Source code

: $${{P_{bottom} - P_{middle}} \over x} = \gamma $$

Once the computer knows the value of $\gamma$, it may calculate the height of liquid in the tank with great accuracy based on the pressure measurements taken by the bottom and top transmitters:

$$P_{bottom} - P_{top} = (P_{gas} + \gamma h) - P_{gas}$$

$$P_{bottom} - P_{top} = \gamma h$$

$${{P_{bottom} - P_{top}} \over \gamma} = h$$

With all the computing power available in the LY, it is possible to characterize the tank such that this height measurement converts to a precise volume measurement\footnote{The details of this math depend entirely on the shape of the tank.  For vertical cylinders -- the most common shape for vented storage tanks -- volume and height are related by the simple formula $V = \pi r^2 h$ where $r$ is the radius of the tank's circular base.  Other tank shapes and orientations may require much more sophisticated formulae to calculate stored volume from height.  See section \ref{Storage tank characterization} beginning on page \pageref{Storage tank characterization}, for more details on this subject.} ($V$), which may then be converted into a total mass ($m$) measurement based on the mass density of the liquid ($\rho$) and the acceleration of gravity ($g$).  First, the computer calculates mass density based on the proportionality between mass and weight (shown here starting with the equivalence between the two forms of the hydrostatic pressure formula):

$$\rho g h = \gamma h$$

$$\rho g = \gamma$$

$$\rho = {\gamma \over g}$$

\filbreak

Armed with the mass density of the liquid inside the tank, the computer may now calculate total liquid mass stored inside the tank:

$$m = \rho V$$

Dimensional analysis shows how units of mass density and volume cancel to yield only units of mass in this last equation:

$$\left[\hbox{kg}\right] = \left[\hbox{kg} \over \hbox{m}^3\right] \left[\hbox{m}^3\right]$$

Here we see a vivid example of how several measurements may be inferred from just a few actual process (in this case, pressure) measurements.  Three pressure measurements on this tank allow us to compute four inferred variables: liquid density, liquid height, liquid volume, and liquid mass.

==*==

* Work instructions *
From the records above, tally every line that includes the word "stored" and reply with the total by itself.

* Output of the exercise *
2